Is it possible to use PyYAML to read a text file w

2019-08-10 02:02发布

问题:

I'm sorry, I know very little of both YAML and PyYAML but I felt in love with the idea of supporting a configuration file written in the same style used by "Jekyll" (http://jekyllrb.com/docs/frontmatter/) that AFAIK have these "YAML Front Matter" blocks that looks very cool and sexy to me.
So I installed PyYAML on my computer and I wrote a small file with this block of text:

---
First Name: John
Second Name: Doe
Born: Yes
---

Lorem ipsum dolor sit amet, consectetur adipiscing elit,  
sed do eiusmod tempor incididunt ut labore et dolore magna  
aliqua. Ut enim ad minim veniam, quis nostrud exercitation ullamco 
laboris nisi ut aliquip ex ea commodo consequat.

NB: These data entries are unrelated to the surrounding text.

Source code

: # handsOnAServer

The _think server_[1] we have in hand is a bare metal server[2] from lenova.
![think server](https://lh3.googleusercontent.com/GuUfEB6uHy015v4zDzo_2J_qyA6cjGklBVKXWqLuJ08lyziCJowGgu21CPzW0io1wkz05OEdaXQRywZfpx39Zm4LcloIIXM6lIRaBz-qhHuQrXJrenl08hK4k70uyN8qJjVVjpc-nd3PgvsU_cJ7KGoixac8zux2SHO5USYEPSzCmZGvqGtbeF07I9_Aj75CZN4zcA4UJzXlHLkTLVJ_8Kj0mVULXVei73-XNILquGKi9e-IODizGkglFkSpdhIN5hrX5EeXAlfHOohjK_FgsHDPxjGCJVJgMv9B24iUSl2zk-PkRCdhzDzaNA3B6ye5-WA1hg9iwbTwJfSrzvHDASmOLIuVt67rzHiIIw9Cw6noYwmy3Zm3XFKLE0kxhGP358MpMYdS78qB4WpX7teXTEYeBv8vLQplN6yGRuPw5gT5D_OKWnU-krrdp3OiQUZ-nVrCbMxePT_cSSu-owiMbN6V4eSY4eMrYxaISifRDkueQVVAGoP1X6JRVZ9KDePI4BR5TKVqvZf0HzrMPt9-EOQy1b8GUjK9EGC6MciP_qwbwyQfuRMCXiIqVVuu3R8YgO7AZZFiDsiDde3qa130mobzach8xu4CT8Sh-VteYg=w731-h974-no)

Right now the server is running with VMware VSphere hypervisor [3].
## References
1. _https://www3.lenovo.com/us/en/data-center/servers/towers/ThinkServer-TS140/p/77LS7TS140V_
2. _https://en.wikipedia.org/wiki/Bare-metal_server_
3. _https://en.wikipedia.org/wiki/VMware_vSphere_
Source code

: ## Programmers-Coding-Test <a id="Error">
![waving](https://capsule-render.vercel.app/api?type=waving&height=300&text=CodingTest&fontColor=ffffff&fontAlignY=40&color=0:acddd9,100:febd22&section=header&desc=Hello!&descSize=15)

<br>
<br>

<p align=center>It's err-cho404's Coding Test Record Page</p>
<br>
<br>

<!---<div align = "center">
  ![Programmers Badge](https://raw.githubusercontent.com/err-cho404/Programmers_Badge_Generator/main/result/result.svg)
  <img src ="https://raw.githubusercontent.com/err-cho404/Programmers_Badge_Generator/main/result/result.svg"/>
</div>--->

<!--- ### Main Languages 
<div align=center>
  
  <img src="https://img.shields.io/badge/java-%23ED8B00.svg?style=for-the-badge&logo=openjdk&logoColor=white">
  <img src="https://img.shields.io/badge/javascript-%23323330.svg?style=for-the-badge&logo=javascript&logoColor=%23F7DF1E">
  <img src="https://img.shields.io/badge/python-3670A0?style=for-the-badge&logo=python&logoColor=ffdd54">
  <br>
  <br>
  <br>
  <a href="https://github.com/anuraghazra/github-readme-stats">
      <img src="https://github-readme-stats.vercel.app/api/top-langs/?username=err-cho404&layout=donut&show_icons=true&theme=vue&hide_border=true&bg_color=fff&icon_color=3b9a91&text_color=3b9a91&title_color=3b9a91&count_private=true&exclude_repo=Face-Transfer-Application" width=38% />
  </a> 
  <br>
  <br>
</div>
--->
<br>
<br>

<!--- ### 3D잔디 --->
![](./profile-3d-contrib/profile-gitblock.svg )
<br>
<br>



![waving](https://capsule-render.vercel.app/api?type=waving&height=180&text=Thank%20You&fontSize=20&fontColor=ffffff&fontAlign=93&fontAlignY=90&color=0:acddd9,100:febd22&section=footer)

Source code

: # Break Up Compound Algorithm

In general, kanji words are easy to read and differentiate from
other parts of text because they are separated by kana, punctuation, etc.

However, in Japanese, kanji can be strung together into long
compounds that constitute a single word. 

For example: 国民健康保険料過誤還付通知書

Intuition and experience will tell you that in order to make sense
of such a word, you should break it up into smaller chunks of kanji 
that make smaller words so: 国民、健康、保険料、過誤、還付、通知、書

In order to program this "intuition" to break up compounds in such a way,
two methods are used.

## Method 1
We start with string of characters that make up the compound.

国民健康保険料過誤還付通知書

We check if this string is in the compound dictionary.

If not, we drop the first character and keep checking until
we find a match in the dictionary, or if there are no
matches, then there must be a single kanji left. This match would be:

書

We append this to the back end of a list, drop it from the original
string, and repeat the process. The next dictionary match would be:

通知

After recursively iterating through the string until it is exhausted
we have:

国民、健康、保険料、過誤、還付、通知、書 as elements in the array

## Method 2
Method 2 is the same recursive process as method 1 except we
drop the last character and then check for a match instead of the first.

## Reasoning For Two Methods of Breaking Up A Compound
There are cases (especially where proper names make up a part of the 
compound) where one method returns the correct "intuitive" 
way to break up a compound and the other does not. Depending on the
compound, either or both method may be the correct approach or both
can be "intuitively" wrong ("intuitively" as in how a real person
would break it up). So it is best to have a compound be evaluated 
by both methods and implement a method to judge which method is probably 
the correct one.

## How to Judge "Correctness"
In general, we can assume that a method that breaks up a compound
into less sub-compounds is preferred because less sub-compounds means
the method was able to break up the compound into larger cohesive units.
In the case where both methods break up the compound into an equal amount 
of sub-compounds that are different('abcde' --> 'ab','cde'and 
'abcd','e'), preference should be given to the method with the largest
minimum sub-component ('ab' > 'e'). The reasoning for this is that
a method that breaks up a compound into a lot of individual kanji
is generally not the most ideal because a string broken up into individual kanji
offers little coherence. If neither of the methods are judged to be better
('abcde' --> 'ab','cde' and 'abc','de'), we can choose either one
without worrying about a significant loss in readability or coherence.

Then I tried to read this text file with Python 3.4 and PyYAML by using this code:

import yaml

stream = open("test.yaml")
a = stream.read()
b = yaml.load(a)

But obviously it's not working, and Python displays this error message:

Traceback (most recent call last):
  File "<pyshell#62>", line 1, in <module>
    b = yaml.load(a)
  File "/Library/Frameworks/Python.framework/Versions/3.4/lib/python3.4/site-packages/yaml/__init__.py", line 72, in load
    return loader.get_single_data()
  File "/Library/Frameworks/Python.framework/Versions/3.4/lib/python3.4/site-packages/yaml/constructor.py", line 35, in get_single_data
    node = self.get_single_node()
  File "/Library/Frameworks/Python.framework/Versions/3.4/lib/python3.4/site-packages/yaml/composer.py", line 43, in get_single_node
    event.start_mark)
yaml.composer.ComposerError: expected a single document in the stream
  in "<unicode string>", line 2, column 1:
    First Name: John
    ^
but found another document
  in "<unicode string>", line 5, column 1:
    ---
    ^

Could you help me, please?
Have I wrote the code in the wrong way, or does this means that PyYAML can't handle YAML front matter blocks?
Is there anything else I could try to do with PyYAML, or do I have to write my own parser by using regex ?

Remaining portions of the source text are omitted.